TASK REQUIREMENTS —
The response must contain all of the entries, each one repeated exactly.

*** INFORMATION PROVIDED

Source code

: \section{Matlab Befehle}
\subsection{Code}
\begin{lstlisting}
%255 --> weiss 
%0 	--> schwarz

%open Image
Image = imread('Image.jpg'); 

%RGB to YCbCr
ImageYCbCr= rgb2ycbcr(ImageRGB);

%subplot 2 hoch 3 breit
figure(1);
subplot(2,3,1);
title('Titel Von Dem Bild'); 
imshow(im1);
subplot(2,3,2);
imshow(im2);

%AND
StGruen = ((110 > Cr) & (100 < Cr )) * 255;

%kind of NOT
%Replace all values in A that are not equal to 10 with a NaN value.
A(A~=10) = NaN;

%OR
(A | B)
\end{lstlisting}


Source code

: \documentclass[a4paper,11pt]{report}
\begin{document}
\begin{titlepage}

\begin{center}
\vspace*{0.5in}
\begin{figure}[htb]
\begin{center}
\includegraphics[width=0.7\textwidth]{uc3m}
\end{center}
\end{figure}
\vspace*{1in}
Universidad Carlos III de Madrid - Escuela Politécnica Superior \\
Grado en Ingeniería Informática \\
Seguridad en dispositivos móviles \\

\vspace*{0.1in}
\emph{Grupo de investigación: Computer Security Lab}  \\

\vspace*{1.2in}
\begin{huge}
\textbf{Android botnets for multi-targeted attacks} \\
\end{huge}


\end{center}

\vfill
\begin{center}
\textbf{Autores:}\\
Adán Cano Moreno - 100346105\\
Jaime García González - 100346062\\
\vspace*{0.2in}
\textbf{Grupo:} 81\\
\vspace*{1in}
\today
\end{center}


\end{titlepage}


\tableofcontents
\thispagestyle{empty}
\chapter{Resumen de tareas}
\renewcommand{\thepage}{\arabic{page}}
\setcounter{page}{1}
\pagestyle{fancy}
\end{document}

******

RESPONSE FOR THIS EXERCISE —
Source code

: \section{Matlab Befehle}
\subsection{Code}
\begin{lstlisting}
%255 --> weiss 
%0 	--> schwarz

%open Image
Image = imread('Image.jpg'); 

%RGB to YCbCr
ImageYCbCr= rgb2ycbcr(ImageRGB);

%subplot 2 hoch 3 breit
figure(1);
subplot(2,3,1);
title('Titel Von Dem Bild'); 
imshow(im1);
subplot(2,3,2);
imshow(im2);

%AND
StGruen = ((110 > Cr) & (100 < Cr )) * 255;

%kind of NOT
%Replace all values in A that are not equal to 10 with a NaN value.
A(A~=10) = NaN;

%OR
(A | B)
\end{lstlisting}


Source code

: \documentclass[a4paper,11pt]{report}
\begin{document}
\begin{titlepage}

\begin{center}
\vspace*{0.5in}
\begin{figure}[htb]
\begin{center}
\includegraphics[width=0.7\textwidth]{uc3m}
\end{center}
\end{figure}
\vspace*{1in}
Universidad Carlos III de Madrid - Escuela Politécnica Superior \\
Grado en Ingeniería Informática \\
Seguridad en dispositivos móviles \\

\vspace*{0.1in}
\emph{Grupo de investigación: Computer Security Lab}  \\

\vspace*{1.2in}
\begin{huge}
\textbf{Android botnets for multi-targeted attacks} \\
\end{huge}


\end{center}

\vfill
\begin{center}
\textbf{Autores:}\\
Adán Cano Moreno - 100346105\\
Jaime García González - 100346062\\
\vspace*{0.2in}
\textbf{Grupo:} 81\\
\vspace*{1in}
\today
\end{center}


\end{titlepage}


\tableofcontents
\thispagestyle{empty}
\chapter{Resumen de tareas}
\renewcommand{\thepage}{\arabic{page}}
\setcounter{page}{1}
\pagestyle{fancy}
\end{document}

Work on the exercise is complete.